> _ACTION ITEM_: Your answer must contain each line of the listing in which "siendo" appears, copied in full.

> _RECORDS PROVIDED_:
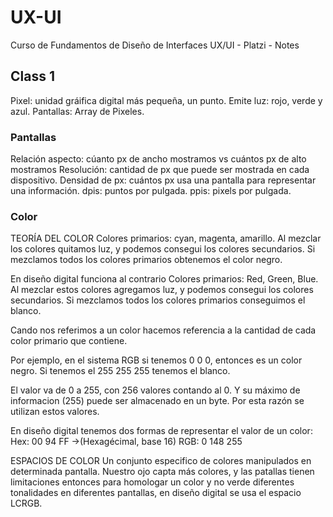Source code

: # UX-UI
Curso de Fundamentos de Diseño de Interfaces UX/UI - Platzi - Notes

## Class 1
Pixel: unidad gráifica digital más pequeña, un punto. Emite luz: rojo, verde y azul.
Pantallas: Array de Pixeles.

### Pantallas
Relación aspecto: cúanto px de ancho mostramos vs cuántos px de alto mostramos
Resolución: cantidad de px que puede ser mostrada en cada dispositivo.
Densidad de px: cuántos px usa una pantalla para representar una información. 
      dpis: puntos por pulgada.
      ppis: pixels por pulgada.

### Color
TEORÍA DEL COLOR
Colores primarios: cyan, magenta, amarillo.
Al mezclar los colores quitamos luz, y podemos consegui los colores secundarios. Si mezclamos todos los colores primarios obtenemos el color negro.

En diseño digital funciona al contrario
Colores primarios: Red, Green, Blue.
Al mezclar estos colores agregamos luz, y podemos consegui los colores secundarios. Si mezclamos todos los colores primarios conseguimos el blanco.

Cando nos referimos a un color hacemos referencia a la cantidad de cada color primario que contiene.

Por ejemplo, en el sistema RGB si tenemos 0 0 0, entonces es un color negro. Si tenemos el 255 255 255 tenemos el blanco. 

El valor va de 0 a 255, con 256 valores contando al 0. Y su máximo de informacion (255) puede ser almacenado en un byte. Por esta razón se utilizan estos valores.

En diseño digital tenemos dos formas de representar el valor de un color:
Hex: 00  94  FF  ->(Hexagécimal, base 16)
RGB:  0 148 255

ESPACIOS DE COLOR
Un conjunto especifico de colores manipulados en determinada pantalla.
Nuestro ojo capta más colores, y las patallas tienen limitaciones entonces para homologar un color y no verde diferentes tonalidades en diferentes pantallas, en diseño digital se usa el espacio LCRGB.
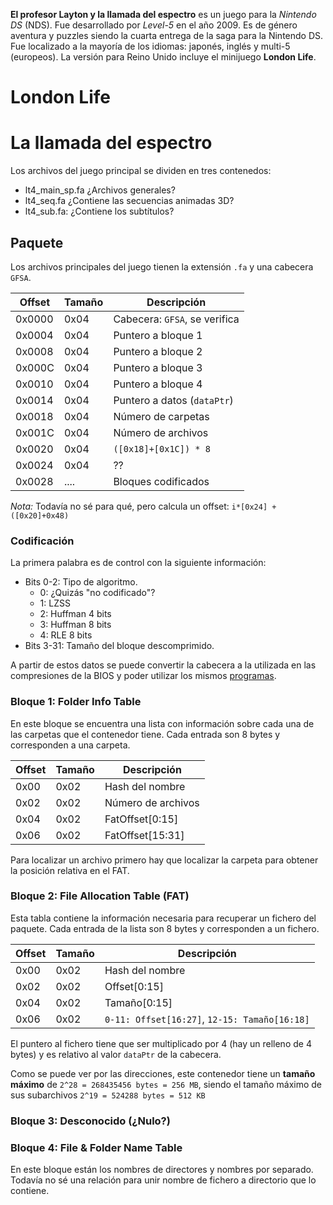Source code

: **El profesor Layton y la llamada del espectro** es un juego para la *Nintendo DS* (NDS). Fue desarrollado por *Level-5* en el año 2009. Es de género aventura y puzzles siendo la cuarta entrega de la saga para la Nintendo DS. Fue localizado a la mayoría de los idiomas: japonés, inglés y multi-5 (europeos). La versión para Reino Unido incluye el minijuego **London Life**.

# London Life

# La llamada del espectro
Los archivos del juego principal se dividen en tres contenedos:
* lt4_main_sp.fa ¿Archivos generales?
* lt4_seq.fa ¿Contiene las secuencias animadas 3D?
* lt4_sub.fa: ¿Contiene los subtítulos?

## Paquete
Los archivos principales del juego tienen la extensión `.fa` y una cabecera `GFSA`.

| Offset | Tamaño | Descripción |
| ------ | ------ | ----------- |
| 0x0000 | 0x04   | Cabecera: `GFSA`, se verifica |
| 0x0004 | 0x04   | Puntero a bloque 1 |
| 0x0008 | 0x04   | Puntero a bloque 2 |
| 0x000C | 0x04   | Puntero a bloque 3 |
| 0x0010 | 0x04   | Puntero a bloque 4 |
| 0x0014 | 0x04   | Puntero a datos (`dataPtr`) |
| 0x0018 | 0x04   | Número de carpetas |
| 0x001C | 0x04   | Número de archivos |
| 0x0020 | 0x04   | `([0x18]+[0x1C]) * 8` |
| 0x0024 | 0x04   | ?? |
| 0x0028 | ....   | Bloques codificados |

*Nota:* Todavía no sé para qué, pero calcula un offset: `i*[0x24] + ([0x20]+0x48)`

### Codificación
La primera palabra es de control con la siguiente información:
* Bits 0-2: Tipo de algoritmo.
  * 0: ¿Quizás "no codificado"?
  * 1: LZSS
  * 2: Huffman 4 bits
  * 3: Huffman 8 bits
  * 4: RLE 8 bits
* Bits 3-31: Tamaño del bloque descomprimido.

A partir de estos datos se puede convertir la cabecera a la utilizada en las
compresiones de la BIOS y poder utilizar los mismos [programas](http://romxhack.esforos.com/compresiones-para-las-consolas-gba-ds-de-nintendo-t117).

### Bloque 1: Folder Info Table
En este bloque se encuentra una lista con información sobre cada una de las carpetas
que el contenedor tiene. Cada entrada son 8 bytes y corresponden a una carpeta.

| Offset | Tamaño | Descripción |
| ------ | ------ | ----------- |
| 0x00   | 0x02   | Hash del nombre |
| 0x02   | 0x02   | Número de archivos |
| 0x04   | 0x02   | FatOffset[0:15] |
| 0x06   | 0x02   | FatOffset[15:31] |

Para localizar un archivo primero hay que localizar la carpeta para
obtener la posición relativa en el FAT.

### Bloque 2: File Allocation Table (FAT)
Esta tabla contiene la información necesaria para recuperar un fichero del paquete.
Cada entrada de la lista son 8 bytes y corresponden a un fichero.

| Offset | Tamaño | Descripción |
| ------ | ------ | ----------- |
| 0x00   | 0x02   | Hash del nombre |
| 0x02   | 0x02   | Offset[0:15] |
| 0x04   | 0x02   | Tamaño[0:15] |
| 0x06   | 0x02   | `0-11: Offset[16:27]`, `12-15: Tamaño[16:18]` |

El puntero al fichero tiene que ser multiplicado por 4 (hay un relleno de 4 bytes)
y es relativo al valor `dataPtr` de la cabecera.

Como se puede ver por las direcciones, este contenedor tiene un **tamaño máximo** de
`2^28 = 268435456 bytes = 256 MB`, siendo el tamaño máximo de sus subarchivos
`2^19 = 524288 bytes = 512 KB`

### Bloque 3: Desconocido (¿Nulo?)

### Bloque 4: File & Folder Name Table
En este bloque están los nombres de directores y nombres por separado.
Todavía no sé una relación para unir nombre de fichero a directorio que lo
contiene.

> _OUTPUT_:
: **El profesor Layton y la llamada del espectro** es un juego para la *Nintendo DS* (NDS). Fue desarrollado por *Level-5* en el año 2009. Es de género aventura y puzzles siendo la cuarta entrega de la saga para la Nintendo DS. Fue localizado a la mayoría de los idiomas: japonés, inglés y multi-5 (europeos). La versión para Reino Unido incluye el minijuego **London Life**.
`2^28 = 268435456 bytes = 256 MB`, siendo el tamaño máximo de sus subarchivos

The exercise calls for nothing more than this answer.